Stored data
----
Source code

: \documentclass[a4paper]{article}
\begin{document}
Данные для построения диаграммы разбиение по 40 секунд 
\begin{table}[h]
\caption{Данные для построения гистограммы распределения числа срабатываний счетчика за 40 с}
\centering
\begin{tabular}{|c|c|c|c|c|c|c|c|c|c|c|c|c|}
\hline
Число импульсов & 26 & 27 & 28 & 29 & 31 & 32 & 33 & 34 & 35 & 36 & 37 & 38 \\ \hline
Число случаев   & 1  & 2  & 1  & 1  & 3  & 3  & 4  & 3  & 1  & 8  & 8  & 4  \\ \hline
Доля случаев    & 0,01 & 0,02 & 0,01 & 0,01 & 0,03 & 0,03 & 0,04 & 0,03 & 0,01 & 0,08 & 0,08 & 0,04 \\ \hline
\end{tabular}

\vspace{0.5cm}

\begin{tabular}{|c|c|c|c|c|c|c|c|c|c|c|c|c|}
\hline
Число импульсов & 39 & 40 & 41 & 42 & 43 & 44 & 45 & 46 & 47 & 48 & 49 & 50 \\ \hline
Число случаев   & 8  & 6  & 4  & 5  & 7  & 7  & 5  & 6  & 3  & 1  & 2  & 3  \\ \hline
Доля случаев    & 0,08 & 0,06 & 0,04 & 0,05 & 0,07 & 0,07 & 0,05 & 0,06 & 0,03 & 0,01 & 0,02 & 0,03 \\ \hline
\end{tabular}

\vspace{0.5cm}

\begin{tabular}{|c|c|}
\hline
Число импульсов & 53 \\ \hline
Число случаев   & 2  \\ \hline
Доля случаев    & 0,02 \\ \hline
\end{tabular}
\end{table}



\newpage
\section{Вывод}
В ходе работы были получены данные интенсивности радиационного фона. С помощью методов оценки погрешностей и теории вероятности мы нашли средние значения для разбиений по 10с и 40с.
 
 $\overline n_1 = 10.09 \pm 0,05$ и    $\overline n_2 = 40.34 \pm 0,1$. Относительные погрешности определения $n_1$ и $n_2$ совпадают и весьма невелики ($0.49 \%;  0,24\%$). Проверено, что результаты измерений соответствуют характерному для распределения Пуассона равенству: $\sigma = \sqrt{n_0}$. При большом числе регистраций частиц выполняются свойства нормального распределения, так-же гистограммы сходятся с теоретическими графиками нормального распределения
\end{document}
----
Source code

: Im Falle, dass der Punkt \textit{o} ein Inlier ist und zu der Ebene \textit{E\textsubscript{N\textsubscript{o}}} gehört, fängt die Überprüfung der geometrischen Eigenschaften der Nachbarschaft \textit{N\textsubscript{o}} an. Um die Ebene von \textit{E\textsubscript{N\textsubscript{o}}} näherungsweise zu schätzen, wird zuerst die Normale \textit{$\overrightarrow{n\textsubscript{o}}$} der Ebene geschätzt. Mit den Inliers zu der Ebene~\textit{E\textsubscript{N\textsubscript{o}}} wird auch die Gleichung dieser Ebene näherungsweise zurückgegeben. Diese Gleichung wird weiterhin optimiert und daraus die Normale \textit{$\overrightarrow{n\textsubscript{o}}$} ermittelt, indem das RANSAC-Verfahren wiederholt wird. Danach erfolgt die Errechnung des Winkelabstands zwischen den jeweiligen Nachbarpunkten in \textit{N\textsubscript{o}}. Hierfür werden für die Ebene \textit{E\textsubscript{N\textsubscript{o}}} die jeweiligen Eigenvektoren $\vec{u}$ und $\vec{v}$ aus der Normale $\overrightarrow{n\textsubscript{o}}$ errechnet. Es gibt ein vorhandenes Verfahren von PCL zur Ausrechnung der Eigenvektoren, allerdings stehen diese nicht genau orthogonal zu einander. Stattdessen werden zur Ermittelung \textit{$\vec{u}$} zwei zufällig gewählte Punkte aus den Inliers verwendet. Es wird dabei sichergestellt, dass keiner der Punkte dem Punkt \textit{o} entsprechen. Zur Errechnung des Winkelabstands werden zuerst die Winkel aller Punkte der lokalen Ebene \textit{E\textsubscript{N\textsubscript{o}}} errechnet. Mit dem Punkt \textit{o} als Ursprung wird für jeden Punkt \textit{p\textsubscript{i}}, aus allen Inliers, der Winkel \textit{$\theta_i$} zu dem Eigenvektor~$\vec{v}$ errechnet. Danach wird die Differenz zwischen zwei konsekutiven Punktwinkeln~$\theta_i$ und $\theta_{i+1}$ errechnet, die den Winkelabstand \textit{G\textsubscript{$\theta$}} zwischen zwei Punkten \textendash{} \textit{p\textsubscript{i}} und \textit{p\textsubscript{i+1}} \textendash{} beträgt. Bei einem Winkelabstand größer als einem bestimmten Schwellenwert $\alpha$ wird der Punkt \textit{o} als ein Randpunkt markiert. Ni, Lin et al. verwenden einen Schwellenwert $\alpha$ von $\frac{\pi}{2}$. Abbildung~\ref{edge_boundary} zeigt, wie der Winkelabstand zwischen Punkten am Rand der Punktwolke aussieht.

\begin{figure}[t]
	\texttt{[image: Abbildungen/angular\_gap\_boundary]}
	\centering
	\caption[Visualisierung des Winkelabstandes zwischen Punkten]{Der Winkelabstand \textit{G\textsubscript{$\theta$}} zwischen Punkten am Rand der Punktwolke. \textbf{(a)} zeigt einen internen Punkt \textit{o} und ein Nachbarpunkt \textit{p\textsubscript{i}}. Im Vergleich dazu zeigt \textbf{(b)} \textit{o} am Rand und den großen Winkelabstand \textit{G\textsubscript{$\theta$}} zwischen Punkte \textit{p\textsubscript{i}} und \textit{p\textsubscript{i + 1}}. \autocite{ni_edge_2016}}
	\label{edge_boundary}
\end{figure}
----
● **Activity**:
In the records above, find each line that holds the word "begin"; copy all such lines.

● **Result below**:
\begin{document}
\begin{table}[h]
\begin{tabular}{|c|c|c|c|c|c|c|c|c|c|c|c|c|}
\begin{tabular}{|c|c|c|c|c|c|c|c|c|c|c|c|c|}
\begin{tabular}{|c|c|}
\begin{figure}[t]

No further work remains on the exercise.